The next question comes from Jack Aydin from KeyBanc Capital Markets. Jack N. Aydin: Now anywhere results -- would you share anywhere result that you were drilling horizontal wells in the Uteland area. I thought you had won a couple of wells you were drilling, completing. Would you share any data?
Yes, we're in some Uteland Butte wells, drilled some in the beginning of the year. I think there's probably 2 reasons why we pulled back in the Uteland this year. Number one, we're really pleased with our commingled Wasatch. And we've got some areas particularly in Lake Canyon that are north of Brundage that are giving us very good results with good economics. I think the other issue is that we believe we really needed longer laterals in the Uteland Butte horizontals for them to give us decent recoveries to generate the return. The first generation of horizontals, I think the laterals were about 3,500 feet. We now think the lateral needs to be about twice that. And we've requested some additional permission to be able to drill laterals of that length. Not sure if we're going to drill any of those in the back half of the year, we may postpone that to '13. Jack N. Aydin: On the gas production, it looks like it's holding much better than originally thought. Any comment on it? Robert F. Heinemann: I think it's probably 2 things. Number one, as we drill more wells in Lake Canyon, for example, our Lake Canyon's up 16%, we do get a fair amount of associated gas from Lake Canyon, as well as the Permian. The other thing is, we're a little bit further down that really steep decline in some of our gas assets. So as time goes on, that decline gets a little bit less pronounced. I think we probably also have a little bit better drainage in some of our gas wells than we probably forecast. So it's really the competition of those 3 factors. Jack N. Aydin: Okay. Any -- on the Permian, I know you drill wells and everything. Is there any variation from your type curve, good or bad or indifferent, what you've seen so far?
No, Jack, the production continues to be on type curve from our 3 acquisitions. And we're very satisfied with the oil content being in the 80% range. And from that standpoint, the reservoir is performing.
The next question comes from Brian Singer from Goldman Sachs.
You highlighted some of the constraints in the Permian and those are definitely industry constraints. I just wondered whether you're satisfied with the size of your acreage position here and whether you think you have the scale to execute as you did, arguably in the second quarter from a productions perspective and also from a cost prospective. Robert F. Heinemann: Well, obviously we'd like to have more in the Permian. We like it, even though it's an extremely competitive place to do business. We have added a pretty sizable position outside the Wolfberry fairway in Borden County. We have a number of plate concepts there we're evaluating from commingle Wolfcamp and Strawn to horizontal Cline and horizontal Mississippian. So we drilled 2 appraisal wells, looking at log, looking at core, really have done no completion to date. Our goal is to have somewhat of an appraisal, an economic appraisal completed there by year end. And that, if that's successful, that in fact just about doubles our position of develop -- our acreage that we'd like to develop in the Permian. So -- David D. Wolf: And since year end, Brian, we've added about 30,000 net acres in the Permian and elsewhere in the portfolio. So we've added about a little over 15,000 net acres in the Permian since year-end. So we continue to add in the Borden area, as well as our -- in and around our acquisition areas.

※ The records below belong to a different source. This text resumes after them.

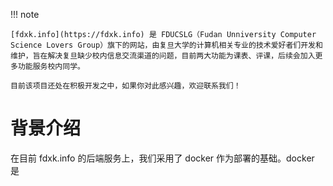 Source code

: 
!!! note

    [fdxk.info](https://fdxk.info) 是 FDUCSLG（Fudan Unniversity Computer Science Lovers Group）旗下的网站，由复旦大学的计算机相关专业的技术爱好者们开发和维护，旨在解决复旦缺少校内信息交流渠道的问题，目前两大功能为课表、评课，后续会加入更多功能服务校内同学。
    
    目前该项目还处在积极开发之中，如果你对此感兴趣，欢迎联系我们！

# 背景介绍

在目前 fdxk.info 的后端服务上，我们采用了 docker 作为部署的基础。docker 是
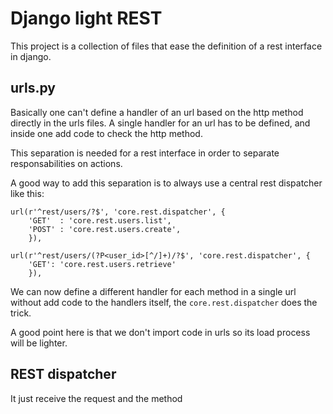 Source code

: # Django light REST

This project is a collection of files that ease the definition of a rest interface in django.

## urls.py

Basically one can't define a handler of an url based on the http method directly in the urls files. A single handler for an url has to be defined, and inside one add code to check the http method. 

This separation is needed for a rest interface in order to separate responsabilities on actions.

A good way to add this separation is to always use a central rest dispatcher like this:

    url(r'^rest/users/?$', 'core.rest.dispatcher', {
        'GET'  : 'core.rest.users.list',
        'POST' : 'core.rest.users.create',
        }),
    
    url(r'^rest/users/(?P<user_id>[^/]+)/?$', 'core.rest.dispatcher', {
        'GET': 'core.rest.users.retrieve'
        }),

We can now define a different handler for each method in a single url without add code to the handlers itself, the `core.rest.dispatcher` does the trick.

A good point here is that we don't import code in urls so its load process will be lighter.

## REST dispatcher

It just receive the request and the method 

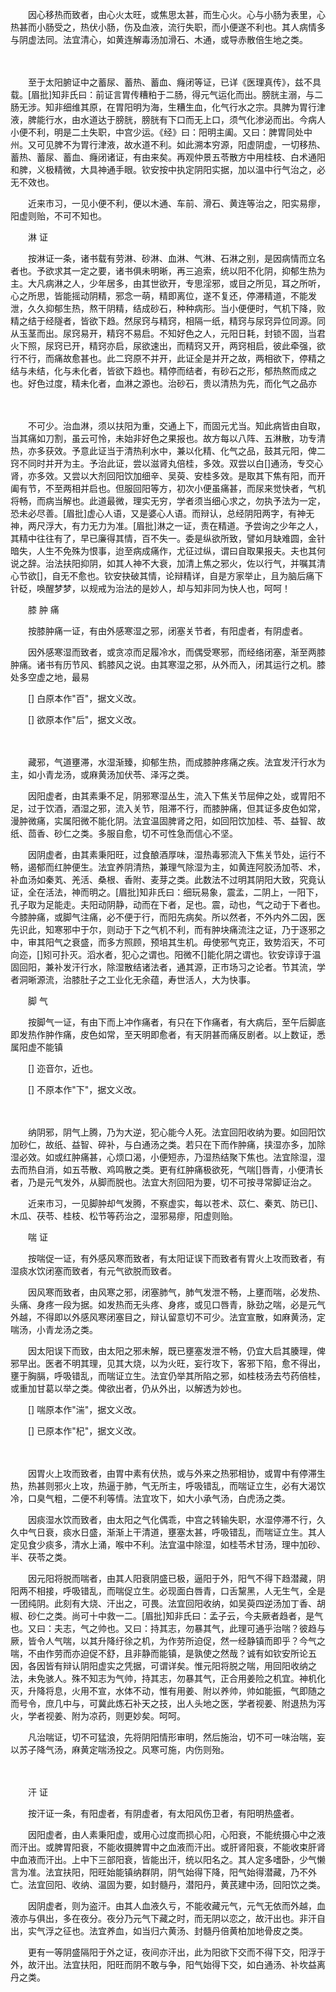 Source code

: <!-- { "loadSidebar": true } -->
　　因心移热而致者，由心火太旺，或焦思太甚，而生心火。心与小肠为表里，心热甚而小肠受之，热伏小肠，伤及血液，流行失职，而小便遂不利也。其人病情多与阴虚法同。法宜清心，如黄连解毒汤加滑石、木通，或导赤散倍生地之类。

　　  

　　至于太阳腑证中之蓄尿、蓄热、蓄血、癃闭等证，已详《医理真传》，兹不具载。[眉批]知非氏曰：前证言胃传糟粕于二肠，得元气运化而出。膀胱主溺，与二肠无涉。知非细维其原，在胃阳明为海，生糟生血，化气行水之宗。具脾为胃行津液，脾能行水，由水道达于膀胱，膀胱有下口而无上口，须气化渗泌而出。今病人小便不利，明是二土失职，中宫少运。《经》曰：阳明主阖。又曰：脾胃同处中州。又可见脾不为胃行津液，故水道不利。如此溯本穷源，阳虚阴虚，一切移热、蓄热、蓄尿、蓄血、癃闭诸证，有由来矣。再观仲景五苓散方中用桂枝、白术通阳和脾，义极精微，大具神通手眼。钦安按中执定阴阳实据，加以温中行气治之，必无不效也。

　　近来市习，一见小便不利，便以木通、车前、滑石、黄连等治之，阳实易瘳，阳虚则贻，不可不知也。

　　淋 证

　　按淋证一条，诸书载有劳淋、砂淋、血淋、气淋、石淋之别，是因病情而立名者也。予欲求其一定之要，诸书俱未明晰，再三追索，统以阳不化阴，抑郁生热为主。大凡病淋之人，少年居多，由其世欲开，专思淫邪，或目之所见，耳之所听，心之所思，皆能摇动阴精，邪念一萌，精即离位，遂不复还，停滞精道，不能发泄，久久抑郁生热，熬干阴精，结成砂石，种种病形。当小便便时，气机下降，败精之结于经隧者，皆欲下趋。然尿窍与精窍，相隔一纸，精窍与尿窍异位同源。同从玉茎而出。尿窍易开，精窍不易启。不知好色之人，元阳日耗，封锁不固，当君火下照，尿窍已开，精窍亦启，尿欲速出，而精窍又开，两窍相启，彼此牵强，欲行不行，而痛故愈甚也。此二窍原不并开，此证全是并开之故，两相欲下，停精之结与未结，化与未化者，皆欲下趋也。精停而结者，有砂石之形，郁热熬而成之也。好色过度，精未化者，血淋之源也。治砂石，贵以清热为先，而化气之品亦

　　  

　　不可少。治血淋，须以扶阳为重，交通上下，而固元尤当。知此病皆由自取，当其痛如刀割，虽云可怜，未始非好色之果报也。故方每以八阵、五淋散，功专清热，亦多获效。予意此证当于清热利水中，兼以化精、化气之品，鼓其元阳，俾二窍不同时并开为主。予治此证，尝以滋肾丸倍桂，多效。双尝以白[]通汤，专交心肾，亦多效。又尝以大剂回阳饮加细辛、吴萸、安桂多效。是取其下焦有阳，而开阖有节，不至两相并启也。但服回阳等方，初次小便虽痛甚，而尿来觉快者，气机将畅，而病当解也。此道最微，理实无穷，学者须当细心求之，勿执予法为一定，恐未必尽善。[眉批]虚心人语，又是婆心人语。而辩认，总经阴阳两字，有神无神，两尺浮大，有力无力为准。[眉批]淋之一证，责在精道。予尝询之少年之人，其精中往往有了，早已廉得其情，百不失一。委是纵欲所致，譬如月缺难圆，金针暗失，人生不免殊为恨事，迨至病成痛作，尤征过纵，谓曰自取果报夫。夫也其何说之辞。治法扶阳抑阴，如其人神不大衰，加清上焦之邪火，佐以行气，并嘱其清心节欲[]，自无不愈也。钦安抉破其情，论辩精详，自是方家举止，且为脑后痛下针砭，唤醒梦梦，以规戒为治法的是妙人，却与知非同为快人也，呵呵！

　　膝 肿 痛

　　按膝肿痛一证，有由外感寒湿之邪，闭塞关节者，有阳虚者，有阴虚者。

　　因外感寒湿而致者，或贪凉而足履冷水，而偶受寒邪，而经络闭塞，渐至两膝肿痛。诸书有历节风、鹤膝风之说。由其寒湿之邪，从外而入，闭其运行之机。膝处多空虚之地，最易

　　[] 白原本作"百"，据文义改。

　　[] 欲原本作"后"，据文义改。

　　  

　　藏邪，气道壅滞，水湿渐臻，抑郁生热，而成膝肿疼痛之疾。法宜发汗行水为主，如小青龙汤，或麻黄汤加伏苓、泽泻之类。

　　因阳虚者，由其素秉不足，阴邪寒湿丛生，流入下焦关节屈伸之处，或胃阳不足，过于饮酒，酒湿之邪，流入关节，阻滞不行，而膝肿痛，但其证多皮色如常，漫肿微痛，实属阳微不能化阴。法宜温固脾肾之阳，如回阳饮加桂、苓、益智、故纸、茴香、砂仁之类。多服自愈，切不可性急而信心不坚。

　　因阴虚者，由其素秉阳旺，过食酿酒厚味，湿热毒邪流入下焦关节处，运行不畅，遏郁而红肿便生。法宜养阴清热，兼理气除湿为主，如黄连阿胶汤加苓、术，补血汤如秦芄、羌活、桑根、香附、麦芽之类。此数法不过明其阴阳大致，究竟认证，全在活法，神而明之。[眉批]知非氏曰：细玩易象，震孟，二阴上，一阳下，孔子取为足能走。夫阳动阴静，动而在下者，足也。震，动也，气之动于下者也。今膝肿痛，或脚气注痛，必不便于行，而阳先病矣。所以然者，不外内外二因，医先识此，知寒邪中于尔，则动于下之气机不利，而有肿块痛流注之证，乃于逐邪之中，审其阳气之衰盛，而多方照顾，预培其生机。毋使邪气克正，致势滔天，不可向迩，[]矧可扑灭。滔水者，犯心之谓也。阳微不[]能化阴之谓也。钦安谆谆于温固回阳，兼补发汗行水，除湿散结诸法者，通其源，正市场习之论者。节其流，学者洞晰源流，治膝肚子之工业化无余蕴，寿世活人，大为快事。

　　脚 气

　　按脚气一证，有由下而上冲作痛者，有只在下作痛者，有大病后，至午后脚底即发热作肿作痛，皮色如常，至天明即愈者，有天阴甚而痛反剧者。以上数证，悉属阳虚不能镇

　　[] 迩音尔，近也。

　　[] 不原本作"下"，据文义改。

　　  

　　纳阴邪，阴气上腾，乃为大逆，犯心能今人死。法宜回阳收纳为要。如回阳饮加砂仁，故纸、益智、碎补，与白通汤之类。若只在下而作肿痛，挟湿亦多，加除湿必效。如或红肿痛甚，心烦口渴，小便短赤，乃湿热结聚下焦也。法宜除湿，湿去而热自消，如五苓散、鸡鸣散之类。更有红肿痛极欲死，气喘[]唇青，小便清长者，乃是元气发外，从脚而脱也。法宜大剂回阳为要，切不可按寻常脚证治之。

　　近来市习，一见脚肿却气发腾，不察虚实，每以苍术、苡仁、秦芄、防已[]、木瓜、茯苓、桂枝、松节等药治之，湿邪易瘳，阳虚则贻。

　　喘 证

　　按喘促一证，有外感风寒而致者，有太阳证误下而致者有胃火上攻而致者，有湿痰水饮闭塞而致者，有元气欲脱而致者。

　　因风寒而致者，由风寒之邪，闭塞肺气，肺气发泄不畅，上壅而喘，必发热、头痛、身疼一段为据。如发热而无头疼、身疼，或见口唇青，脉劲之喘，必是元气外越，不得即以外感风寒闭塞目之，辩认留意切不可少。法宜宣散，如麻黄汤，定喘汤，小青龙汤之类。

　　因太阳误下而致，由太阳之邪未解，既已壅塞发泄不畅，仍宜大启其腠理，俾邪早出。医者不明其理，见其大烧，以为火旺，妄行攻下，客邪下陷，愈不得出，壅于胸膈，呼吸错乱，而喘证立生。法宜仍举其所陷之邪，如桂枝汤去芍药倍桂，或重加甘葛以举之类。俾欲出者，仍从外出，以解透为妙也。

　　[] 喘原本作"湍"，据文义改。

　　[] 已原本作"杞"，据文义改。

　　  

　　因胃火上攻而致者，由胃中素有伏热，或与外来之热邪相协，或胃中有停滞生热，热甚则邪火上攻，热逼于肺，气无所主，呼吸错乱，而喘证立生，必有大渴饮冷，口臭气粗，二便不利等情。法宜攻下，如大小承气汤，白虎汤之类。

　　因痰湿水饮而致者，由太阳之气化偶乖，中宫之转输失职，水湿停滞不行，久久中气日衰，痰水日盛，渐渐上干清道，壅塞太甚，呼吸错乱，而喘证立生。其人定见食少痰多，清水上涌，喉中不利。法宜温中除湿，如桂苓术甘汤，理中加砂、半、茯苓之类。

　　因元阳将脱而喘者，由其人阳衰阴盛已极，逼阳于外，阳气不得下趋潜藏，阴阳两不相接，呼吸错乱，而喘促立生。必现面白唇青，口舌黧黑，人无生气，全是一团纯阴。此刻有大烧、汗出之，可畏。法宜回阳收纳，如吴萸四逆汤加丁香、胡椒、砂仁之类。尚可十中救一二。[眉批]知非氏曰：孟子云，今夫厥者趋者，是气也。又曰：夫志，气之帅也。又曰：持其志，勿暴其气，此理可通乎治喘？彼趋与厥，皆令人气喘，以其升降纡徐之机，为作劳所迫促，然一经静镇而即乎？今气之喘，不由作劳而亦迫促不舒，且非静而能镇，是孰使之然哉？诚有如钦安所论五因，各因皆有辩认阴阳虚实之凭据，可谓详矣。惟元阳将脱之喘，用回阳收纳之法，未免骇人。殊不知志为气帅，持其志，勿暴其气，正合用姜险之机宜。神机化灭，升降将息，火用不宣，水体不动，惟有用姜、附以养帅，帅如能振，气即随之而号令，庶几中与，可冀此炼石补天之技，出人头地之医，学者视姜、附退热为泻火，学者视姜、附为凉药，则更妙矣。呵呵。

　　凡治喘证，切不可猛浪，先将阴阳情形审明，然后施治，切不可一味治喘，妄以苏子降气汤，麻黄定喘汤投之。风寒可施，内伤则殆。

　　  

　　汗 证

　　按汗证一条，有阳虚者，有阴虚者，有太阳风伤卫者，有阳明热盛者。

　　因阳虚者，由人素秉阳虚，或用心过度而损心阳，心阳衰，不能统摄心中之液而汗出。或脾胃阳衰，不能收摄脾胃中之血液而汗出。或肝肾阳衰，不能收束肝肾中血液而汗出。上中下三部阳衰，皆能出汗，统以阳名之。其人定多嗜卧，少气懒言为准。法宜扶阳，阳旺始能镇纳群阴，阴气始得下降，阳气始得潜藏，乃不外亡。法宜回阳、收纳、温固为要，如封髓丹，潜阳丹，黄芪建中汤，回阳饮之类。

　　因阴虚者，则为盗汗。由其人血液久亏，不能收藏元气，元气无依而外越，血液亦与俱出，多在夜分。夜分乃元气下藏之时，而无阴以恋之，故汗出也。非汗自出，实气浮之征也。法宜养血，如当归六黄汤、封髓丹倍黄柏加地骨皮之类。

　　更有一等阴盛隔阳于外之证，夜间亦汗出，此为阳欲下交而不得下交，阳浮于外，故汗出。法宜扶阳，阳旺而阴不敢与争，阳气始得下交，如白通汤、补坎益离丹之类。

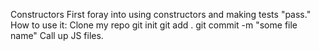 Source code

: Constructors
First foray into using constructors and making tests "pass."
How to use it:
	Clone my repo
	git init
	git add .
	git commit -m "some file name"
	Call up JS files.
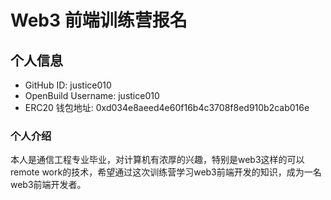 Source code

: # Web3 前端训练营报名

## 个人信息

* GitHub ID: justice010
* OpenBuild Username: justice010
* ERC20 钱包地址: 0xd034e8aeed4e60f16b4c3708f8ed910b2cab016e

### 个人介绍
本人是通信工程专业毕业，对计算机有浓厚的兴趣，特别是web3这样的可以remote work的技术，希望通过这次训练营学习web3前端开发的知识，成为一名web3前端开发者。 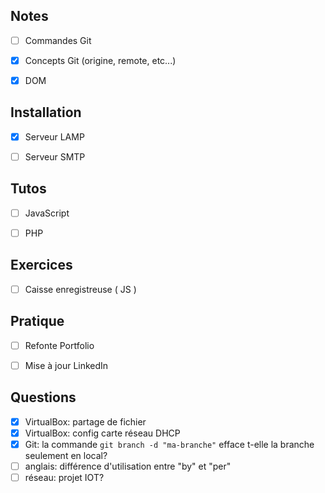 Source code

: 
## Notes

- [ ] Commandes Git
- [x] Concepts Git (origine, remote, etc...)
- [x] DOM


## Installation

- [x] Serveur LAMP
- [ ] Serveur SMTP


## Tutos

- [ ] JavaScript
- [ ] PHP


## Exercices

- [ ] Caisse enregistreuse ( JS )


## Pratique

- [ ] Refonte Portfolio
- [ ] Mise à jour LinkedIn


## Questions

- [x] VirtualBox: partage de fichier
- [x] VirtualBox: config carte réseau DHCP
- [x] Git: la commande `git branch -d "ma-branche"` efface t-elle la branche seulement en local?
- [ ] anglais: différence d'utilisation entre "by" et "per"
- [ ] réseau: projet IOT? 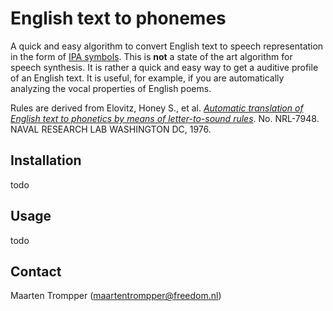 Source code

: # English text to phonemes

A quick and easy algorithm to convert English text to speech representation in the form of [IPA symbols](https://en.wikipedia.org/wiki/International_Phonetic_Alphabet). This is **not** a state of the art algorithm for speech synthesis. It is rather a quick and easy way to get a auditive profile of an English text. It is useful, for example, if you are automatically analyzing the vocal properties of English poems.

Rules are derived from Elovitz, Honey S., et al. [*Automatic translation of English text to phonetics by means of letter-to-sound rules*](http://www.dtic.mil/dtic/tr/fulltext/u2/a021929.pdf). No. NRL-7948. NAVAL RESEARCH LAB WASHINGTON DC, 1976.

## Installation
todo

## Usage
todo

## Contact
Maarten Trompper (<maartentrompper@freedom.nl>)
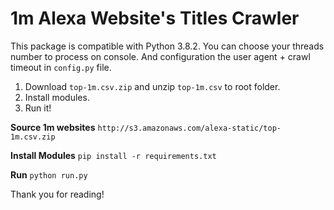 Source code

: # 1m Alexa Website's Titles Crawler

This package is compatible with Python 3.8.2. You can choose your threads number to process on console. And configuration the user agent + crawl timeout in `config.py` file.

1. Download `top-1m.csv.zip` and unzip `top-1m.csv` to root folder.
2. Install modules.
3. Run it!

**Source 1m websites**
`http://s3.amazonaws.com/alexa-static/top-1m.csv.zip`

**Install Modules**
`pip install -r requirements.txt`

**Run**
`python run.py`

Thank you for reading!
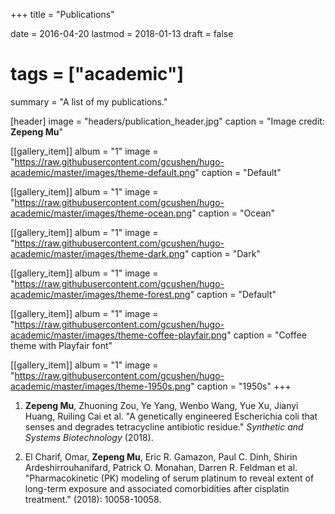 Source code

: +++
title = "Publications"

date = 2016-04-20
lastmod = 2018-01-13
draft = false

# tags = ["academic"]
summary = "A list of my publications."

[header]
image = "headers/publication_header.jpg"
caption = "Image credit: **Zepeng Mu**"

[[gallery_item]]
album = "1"
image = "https://raw.githubusercontent.com/gcushen/hugo-academic/master/images/theme-default.png"
caption = "Default"

[[gallery_item]]
album = "1"
image = "https://raw.githubusercontent.com/gcushen/hugo-academic/master/images/theme-ocean.png"
caption = "Ocean"

[[gallery_item]]
album = "1"
image = "https://raw.githubusercontent.com/gcushen/hugo-academic/master/images/theme-dark.png"
caption = "Dark"

[[gallery_item]]
album = "1"
image = "https://raw.githubusercontent.com/gcushen/hugo-academic/master/images/theme-forest.png"
caption = "Default"

[[gallery_item]]
album = "1"
image = "https://raw.githubusercontent.com/gcushen/hugo-academic/master/images/theme-coffee-playfair.png"
caption = "Coffee theme with Playfair font"

[[gallery_item]]
album = "1"
image = "https://raw.githubusercontent.com/gcushen/hugo-academic/master/images/theme-1950s.png"
caption = "1950s"
+++

1. **Zepeng Mu**, Zhuoning Zou, Ye Yang, Wenbo Wang, Yue Xu, Jianyi Huang, Ruiling Cai et al. "A genetically engineered Escherichia coli that senses and degrades tetracycline antibiotic residue." *Synthetic and Systems Biotechnology* (2018).

2. El Charif, Omar, **Zepeng Mu**, Eric R. Gamazon, Paul C. Dinh, Shirin Ardeshirrouhanifard, Patrick O. Monahan, Darren R. Feldman et al. "Pharmacokinetic (PK) modeling of serum platinum to reveal extent of long-term exposure and associated comorbidities after cisplatin treatment." (2018): 10058-10058.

Okay. And then shifting back to the Rockies. With the increased drilling and doubling the lateral length that you're planning, can you just update us on how you're thinking about where you're Black Wax, Yellow Wax production can get to, and then how you're thinking about downstream strategies there? Robert F. Heinemann: Well, let me talk about the downstream first. We still have our contract with Holly, which goes through July 1 of next year. We're certainly doing everything to honor that contract. But we're very interested in seeing if we can get paid more money for our barrels. And that means we have to look at alternatives with Holly, alternatives with other Salt Lake City refiners. And you've heard me say to a lot of people, I think eventually barrels leave Salt Lake City and go to other markets. That could be California that could be Anacortes that could be Louisiana, Gulf Coast. And those are going to be rail options, and I think a lot of those things are under evaluation, not only by Berry but by other companies. So I think when you look at those opportunities, you could see a way to get paid more for your crude. Our goal in the Uinta is to improve our margin there, which is about $35 a barrel. And we want to improve our margin by getting paid more for our crude and by exploiting the Wasatch, which generally, or at least regionally, has a much higher oil content than our historic oil and gas ratio at Brundage Canyon. I think -- we probably think we have scale, plenty of scale in the Uinta. My guess is, when we're doing a long-range plan now. It's probably going to be a 12,000 to 15,000-barrel a day basin, probably even if we have success in both the Uteland butte and the Wasatch, it probably goes higher. I think our risk forecast does a pretty conservative job at looking at the potential of both those.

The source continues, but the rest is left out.